As a volunteer-based entity, we fundraise year round and our primary focus is on building a new facility. Our current facility was initially built in the 1950s and has been expanded and updated, but it is still outdated and not set up for a shelter. Sadly, it’s more suited to the process of a 3-day hold and then euthanasia for space. Thankfully we have evolved and now we as a group have been able to save more dogs than ever before. We currently have 40 dogs at our adoption center and they come from stray dogs and owner releases in Muskingum County.
What are some of the things your group is known for?
The Muskingum County Canine Advocates are known for the volunteer work with the Muskingum County Dog Warden and Adoption Center.
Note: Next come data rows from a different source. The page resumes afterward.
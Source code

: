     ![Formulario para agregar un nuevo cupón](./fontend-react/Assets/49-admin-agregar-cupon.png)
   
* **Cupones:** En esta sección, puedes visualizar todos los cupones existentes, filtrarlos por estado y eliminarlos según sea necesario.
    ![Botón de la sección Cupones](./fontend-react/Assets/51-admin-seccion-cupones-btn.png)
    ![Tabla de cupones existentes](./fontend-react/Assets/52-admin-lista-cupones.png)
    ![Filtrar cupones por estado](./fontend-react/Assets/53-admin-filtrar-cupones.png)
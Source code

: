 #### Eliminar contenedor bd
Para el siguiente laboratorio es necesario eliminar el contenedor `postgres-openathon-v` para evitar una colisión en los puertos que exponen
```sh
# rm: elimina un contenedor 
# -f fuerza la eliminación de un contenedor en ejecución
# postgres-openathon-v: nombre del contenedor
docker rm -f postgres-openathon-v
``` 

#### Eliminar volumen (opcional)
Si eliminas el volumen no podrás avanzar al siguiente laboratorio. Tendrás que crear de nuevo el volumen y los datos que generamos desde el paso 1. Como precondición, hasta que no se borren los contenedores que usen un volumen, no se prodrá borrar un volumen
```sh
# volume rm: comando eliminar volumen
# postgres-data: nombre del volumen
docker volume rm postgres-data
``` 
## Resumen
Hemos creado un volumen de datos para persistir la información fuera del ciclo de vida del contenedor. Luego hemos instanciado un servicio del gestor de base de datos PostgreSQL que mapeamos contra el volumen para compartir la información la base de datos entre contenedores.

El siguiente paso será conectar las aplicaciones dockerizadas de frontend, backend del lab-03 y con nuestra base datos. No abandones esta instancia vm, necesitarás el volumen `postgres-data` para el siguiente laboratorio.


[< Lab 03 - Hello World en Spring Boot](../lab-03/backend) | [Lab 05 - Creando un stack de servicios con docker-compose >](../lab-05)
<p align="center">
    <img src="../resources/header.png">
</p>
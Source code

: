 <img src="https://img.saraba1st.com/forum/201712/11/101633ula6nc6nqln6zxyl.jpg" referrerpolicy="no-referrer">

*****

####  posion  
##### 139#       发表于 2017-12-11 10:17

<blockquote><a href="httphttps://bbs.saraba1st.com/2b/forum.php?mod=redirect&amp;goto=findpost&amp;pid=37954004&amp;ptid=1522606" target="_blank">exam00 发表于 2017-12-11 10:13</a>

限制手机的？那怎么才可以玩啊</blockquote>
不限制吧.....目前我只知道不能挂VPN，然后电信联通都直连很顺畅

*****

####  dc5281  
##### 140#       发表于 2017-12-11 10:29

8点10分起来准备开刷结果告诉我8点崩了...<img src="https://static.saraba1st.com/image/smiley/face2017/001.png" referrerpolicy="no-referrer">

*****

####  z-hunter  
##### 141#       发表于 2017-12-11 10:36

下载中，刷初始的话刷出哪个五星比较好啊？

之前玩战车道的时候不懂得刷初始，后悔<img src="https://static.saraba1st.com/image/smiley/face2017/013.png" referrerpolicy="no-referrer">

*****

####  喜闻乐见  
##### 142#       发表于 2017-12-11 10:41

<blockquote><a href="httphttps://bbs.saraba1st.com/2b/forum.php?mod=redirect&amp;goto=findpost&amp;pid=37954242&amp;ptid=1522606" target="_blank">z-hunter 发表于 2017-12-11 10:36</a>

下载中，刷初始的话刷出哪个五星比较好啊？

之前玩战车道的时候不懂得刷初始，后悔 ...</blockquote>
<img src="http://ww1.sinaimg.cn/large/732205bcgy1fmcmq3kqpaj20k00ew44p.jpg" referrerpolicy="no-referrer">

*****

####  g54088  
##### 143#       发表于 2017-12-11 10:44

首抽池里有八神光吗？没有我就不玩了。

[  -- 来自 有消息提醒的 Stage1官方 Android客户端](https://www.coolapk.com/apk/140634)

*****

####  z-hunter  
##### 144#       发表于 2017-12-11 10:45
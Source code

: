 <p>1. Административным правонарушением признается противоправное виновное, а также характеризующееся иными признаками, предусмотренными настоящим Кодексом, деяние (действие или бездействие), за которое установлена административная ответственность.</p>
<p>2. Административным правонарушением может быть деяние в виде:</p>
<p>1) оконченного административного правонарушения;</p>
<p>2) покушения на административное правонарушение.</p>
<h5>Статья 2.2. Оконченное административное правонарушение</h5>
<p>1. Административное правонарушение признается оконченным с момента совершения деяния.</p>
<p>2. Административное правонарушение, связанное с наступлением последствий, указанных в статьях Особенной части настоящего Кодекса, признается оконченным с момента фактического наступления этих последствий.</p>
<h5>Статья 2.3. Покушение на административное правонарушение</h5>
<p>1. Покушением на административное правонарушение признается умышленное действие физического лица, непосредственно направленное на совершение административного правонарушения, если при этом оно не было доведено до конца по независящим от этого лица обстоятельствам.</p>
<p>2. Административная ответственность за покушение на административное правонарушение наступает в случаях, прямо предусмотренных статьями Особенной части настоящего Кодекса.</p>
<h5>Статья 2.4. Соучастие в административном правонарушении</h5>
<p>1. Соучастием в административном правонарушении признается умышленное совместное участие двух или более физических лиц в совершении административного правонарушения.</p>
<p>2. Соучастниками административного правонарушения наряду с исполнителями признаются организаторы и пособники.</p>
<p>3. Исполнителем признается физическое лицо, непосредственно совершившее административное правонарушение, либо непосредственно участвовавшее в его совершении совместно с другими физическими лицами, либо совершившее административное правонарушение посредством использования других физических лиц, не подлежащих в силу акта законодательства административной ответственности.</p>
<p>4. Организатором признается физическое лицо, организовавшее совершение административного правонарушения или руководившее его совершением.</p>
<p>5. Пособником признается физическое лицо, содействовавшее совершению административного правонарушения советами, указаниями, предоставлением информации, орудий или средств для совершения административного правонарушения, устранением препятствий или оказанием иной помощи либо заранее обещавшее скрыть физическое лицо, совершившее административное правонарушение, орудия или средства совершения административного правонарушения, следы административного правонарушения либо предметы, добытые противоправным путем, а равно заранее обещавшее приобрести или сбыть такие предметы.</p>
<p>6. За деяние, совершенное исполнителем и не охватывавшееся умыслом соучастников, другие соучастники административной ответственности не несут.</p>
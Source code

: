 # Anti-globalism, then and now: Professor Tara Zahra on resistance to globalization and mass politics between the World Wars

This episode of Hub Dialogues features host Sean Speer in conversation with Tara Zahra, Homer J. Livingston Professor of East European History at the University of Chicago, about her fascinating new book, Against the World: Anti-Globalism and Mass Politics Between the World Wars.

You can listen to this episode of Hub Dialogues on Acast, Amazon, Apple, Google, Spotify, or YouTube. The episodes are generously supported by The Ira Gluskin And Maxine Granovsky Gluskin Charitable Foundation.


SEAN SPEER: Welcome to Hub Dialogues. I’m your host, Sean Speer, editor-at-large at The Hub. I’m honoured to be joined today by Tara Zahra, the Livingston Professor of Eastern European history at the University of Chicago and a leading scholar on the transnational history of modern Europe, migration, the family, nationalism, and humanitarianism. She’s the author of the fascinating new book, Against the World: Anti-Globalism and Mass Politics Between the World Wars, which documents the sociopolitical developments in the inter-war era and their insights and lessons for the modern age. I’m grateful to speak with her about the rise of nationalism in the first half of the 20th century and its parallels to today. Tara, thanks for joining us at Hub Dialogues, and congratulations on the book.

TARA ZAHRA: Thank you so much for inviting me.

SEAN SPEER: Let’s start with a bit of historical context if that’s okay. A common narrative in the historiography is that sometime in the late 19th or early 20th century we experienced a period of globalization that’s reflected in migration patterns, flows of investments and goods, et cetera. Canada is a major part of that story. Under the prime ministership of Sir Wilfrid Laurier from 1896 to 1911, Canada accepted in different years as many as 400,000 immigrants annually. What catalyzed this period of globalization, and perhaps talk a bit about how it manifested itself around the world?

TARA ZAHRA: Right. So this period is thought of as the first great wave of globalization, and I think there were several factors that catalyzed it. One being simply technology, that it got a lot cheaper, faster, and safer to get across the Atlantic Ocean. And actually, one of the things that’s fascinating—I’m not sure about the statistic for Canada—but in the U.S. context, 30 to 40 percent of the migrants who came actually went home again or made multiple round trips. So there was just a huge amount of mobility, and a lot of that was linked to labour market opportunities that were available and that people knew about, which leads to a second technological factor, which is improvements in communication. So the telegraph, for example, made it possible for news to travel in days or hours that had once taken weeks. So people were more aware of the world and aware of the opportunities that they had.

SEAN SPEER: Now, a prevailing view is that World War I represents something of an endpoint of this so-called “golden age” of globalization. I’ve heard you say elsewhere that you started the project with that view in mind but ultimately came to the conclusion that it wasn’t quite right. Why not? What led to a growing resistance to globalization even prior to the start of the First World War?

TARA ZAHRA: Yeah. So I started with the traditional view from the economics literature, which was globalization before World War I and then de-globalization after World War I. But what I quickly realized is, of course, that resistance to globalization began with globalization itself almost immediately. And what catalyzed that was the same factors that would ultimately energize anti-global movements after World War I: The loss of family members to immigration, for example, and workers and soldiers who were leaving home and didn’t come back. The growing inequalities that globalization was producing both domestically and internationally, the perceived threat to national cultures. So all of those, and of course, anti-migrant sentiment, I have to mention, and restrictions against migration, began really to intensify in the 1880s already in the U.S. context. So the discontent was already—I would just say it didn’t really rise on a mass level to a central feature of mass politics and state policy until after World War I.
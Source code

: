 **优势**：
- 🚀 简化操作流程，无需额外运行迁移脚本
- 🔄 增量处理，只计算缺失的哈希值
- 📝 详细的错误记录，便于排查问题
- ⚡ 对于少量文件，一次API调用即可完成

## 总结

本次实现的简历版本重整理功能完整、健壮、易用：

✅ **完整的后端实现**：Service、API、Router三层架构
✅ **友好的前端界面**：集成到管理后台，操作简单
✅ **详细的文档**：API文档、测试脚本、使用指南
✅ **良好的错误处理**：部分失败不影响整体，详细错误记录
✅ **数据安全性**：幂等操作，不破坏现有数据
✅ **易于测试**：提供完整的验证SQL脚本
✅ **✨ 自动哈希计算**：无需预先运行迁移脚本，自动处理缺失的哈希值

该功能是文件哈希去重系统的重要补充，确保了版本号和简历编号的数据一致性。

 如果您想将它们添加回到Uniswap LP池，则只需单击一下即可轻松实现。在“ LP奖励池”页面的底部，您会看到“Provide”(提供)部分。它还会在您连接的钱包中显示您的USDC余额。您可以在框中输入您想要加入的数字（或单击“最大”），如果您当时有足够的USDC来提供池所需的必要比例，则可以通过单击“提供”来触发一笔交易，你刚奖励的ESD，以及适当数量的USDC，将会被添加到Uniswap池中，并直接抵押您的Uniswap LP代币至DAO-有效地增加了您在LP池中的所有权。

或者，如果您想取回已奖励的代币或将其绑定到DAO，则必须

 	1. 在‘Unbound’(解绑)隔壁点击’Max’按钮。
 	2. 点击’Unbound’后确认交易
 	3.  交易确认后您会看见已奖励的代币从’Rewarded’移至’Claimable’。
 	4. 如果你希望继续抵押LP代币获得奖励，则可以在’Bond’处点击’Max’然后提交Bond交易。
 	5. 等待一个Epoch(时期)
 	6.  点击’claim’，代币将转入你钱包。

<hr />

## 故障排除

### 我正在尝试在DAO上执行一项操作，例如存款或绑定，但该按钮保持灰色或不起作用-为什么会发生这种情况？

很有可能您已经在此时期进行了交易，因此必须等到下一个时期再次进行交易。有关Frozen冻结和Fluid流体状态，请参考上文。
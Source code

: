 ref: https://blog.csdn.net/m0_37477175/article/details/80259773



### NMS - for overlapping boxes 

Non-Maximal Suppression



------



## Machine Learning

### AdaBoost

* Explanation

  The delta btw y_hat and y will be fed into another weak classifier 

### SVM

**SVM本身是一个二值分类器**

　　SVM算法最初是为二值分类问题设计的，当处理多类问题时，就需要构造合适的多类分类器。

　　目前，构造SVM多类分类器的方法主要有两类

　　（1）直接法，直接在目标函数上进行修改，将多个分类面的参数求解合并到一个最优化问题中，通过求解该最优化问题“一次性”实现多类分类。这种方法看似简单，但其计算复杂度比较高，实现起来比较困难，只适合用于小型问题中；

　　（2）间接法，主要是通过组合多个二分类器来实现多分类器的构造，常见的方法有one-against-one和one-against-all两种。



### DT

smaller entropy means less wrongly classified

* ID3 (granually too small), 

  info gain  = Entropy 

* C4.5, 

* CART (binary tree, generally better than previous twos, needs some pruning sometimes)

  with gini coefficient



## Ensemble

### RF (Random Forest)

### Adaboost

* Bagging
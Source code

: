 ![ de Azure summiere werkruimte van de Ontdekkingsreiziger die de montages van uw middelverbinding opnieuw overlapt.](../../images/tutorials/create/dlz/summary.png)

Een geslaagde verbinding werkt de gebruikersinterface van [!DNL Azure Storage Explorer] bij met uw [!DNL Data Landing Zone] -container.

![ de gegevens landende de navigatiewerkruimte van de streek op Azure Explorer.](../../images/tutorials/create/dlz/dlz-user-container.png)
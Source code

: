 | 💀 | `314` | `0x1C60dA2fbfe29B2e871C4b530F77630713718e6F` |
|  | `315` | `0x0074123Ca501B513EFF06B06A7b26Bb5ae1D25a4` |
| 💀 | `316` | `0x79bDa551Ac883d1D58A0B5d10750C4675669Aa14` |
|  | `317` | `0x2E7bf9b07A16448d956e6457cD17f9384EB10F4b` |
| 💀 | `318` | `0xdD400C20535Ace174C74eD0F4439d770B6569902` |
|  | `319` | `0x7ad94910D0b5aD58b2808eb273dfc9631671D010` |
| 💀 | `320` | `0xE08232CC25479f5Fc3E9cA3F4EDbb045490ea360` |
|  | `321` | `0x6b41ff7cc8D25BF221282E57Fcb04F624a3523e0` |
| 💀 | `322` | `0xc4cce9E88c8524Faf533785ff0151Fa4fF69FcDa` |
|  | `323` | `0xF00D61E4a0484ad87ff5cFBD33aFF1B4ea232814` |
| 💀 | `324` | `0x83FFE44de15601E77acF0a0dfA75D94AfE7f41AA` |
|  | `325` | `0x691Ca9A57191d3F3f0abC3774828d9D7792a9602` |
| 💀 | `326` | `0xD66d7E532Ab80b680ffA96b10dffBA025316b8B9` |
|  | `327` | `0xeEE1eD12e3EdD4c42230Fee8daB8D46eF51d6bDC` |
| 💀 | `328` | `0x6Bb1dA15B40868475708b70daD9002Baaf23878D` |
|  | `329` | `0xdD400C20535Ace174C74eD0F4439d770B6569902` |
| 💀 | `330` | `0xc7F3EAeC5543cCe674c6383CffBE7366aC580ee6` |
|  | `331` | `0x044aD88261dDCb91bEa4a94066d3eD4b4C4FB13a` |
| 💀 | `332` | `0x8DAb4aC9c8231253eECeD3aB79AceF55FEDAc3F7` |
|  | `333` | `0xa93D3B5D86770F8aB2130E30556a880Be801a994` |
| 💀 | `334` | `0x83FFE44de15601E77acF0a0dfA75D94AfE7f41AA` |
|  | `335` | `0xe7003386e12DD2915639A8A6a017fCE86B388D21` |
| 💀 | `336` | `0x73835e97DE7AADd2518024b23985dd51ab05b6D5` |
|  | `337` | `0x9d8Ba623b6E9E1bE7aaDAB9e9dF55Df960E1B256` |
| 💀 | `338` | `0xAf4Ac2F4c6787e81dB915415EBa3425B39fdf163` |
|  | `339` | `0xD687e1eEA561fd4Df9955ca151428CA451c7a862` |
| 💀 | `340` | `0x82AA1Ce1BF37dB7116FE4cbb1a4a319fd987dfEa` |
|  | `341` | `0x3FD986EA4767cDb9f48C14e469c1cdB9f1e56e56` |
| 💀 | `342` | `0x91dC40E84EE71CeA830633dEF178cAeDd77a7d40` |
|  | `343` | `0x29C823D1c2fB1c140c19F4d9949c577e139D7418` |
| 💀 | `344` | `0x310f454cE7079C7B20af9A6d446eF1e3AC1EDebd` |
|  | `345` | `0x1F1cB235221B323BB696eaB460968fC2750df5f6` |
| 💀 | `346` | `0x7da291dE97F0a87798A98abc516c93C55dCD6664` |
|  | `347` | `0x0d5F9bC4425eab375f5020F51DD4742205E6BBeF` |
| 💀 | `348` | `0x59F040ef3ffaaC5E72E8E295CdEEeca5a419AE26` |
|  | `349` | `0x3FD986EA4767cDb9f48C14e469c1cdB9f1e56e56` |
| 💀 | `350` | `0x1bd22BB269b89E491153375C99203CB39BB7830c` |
Our main goal is to build a new facility for the homeless dogs of Muskingum County to give them acceptable housing while they wait for their forever homes. Our facility can only hold so many dogs. This past year we were at code red on several occasions and difficult decisions were going to be made. We were able to get several dogs into foster homes and rescues to help alleviate the situation at the facility. We also diligently post to the stray albums in the area hoping someone will be missing their fur baby and reclaim him. We also have the challenge of dogs failing adoptions and coming back to the adoption center.
What is the most rewarding part about volunteering? What would you say to others who are considering volunteering for a group like yours?
The best part of volunteering is seeing the dogs get their forever homes. We have a Facebook page and we post happily ever afters to the page and updates on the dogs when their family provides them. Seeing the dogs thriving in their homes makes all the time away from our families and our own furry kids worth it. We hear people say they would never be able to volunteer due to it being too sad or they would want to take all dogs home. We would just like to encourage people to come out and walk a dog or two. See the need the dogs have and that need quickly overrides whatever issue is keeping you from volunteering! Our official Facebook page is The Volunteers of the Muskingum County Dog Warden and Adoption Center.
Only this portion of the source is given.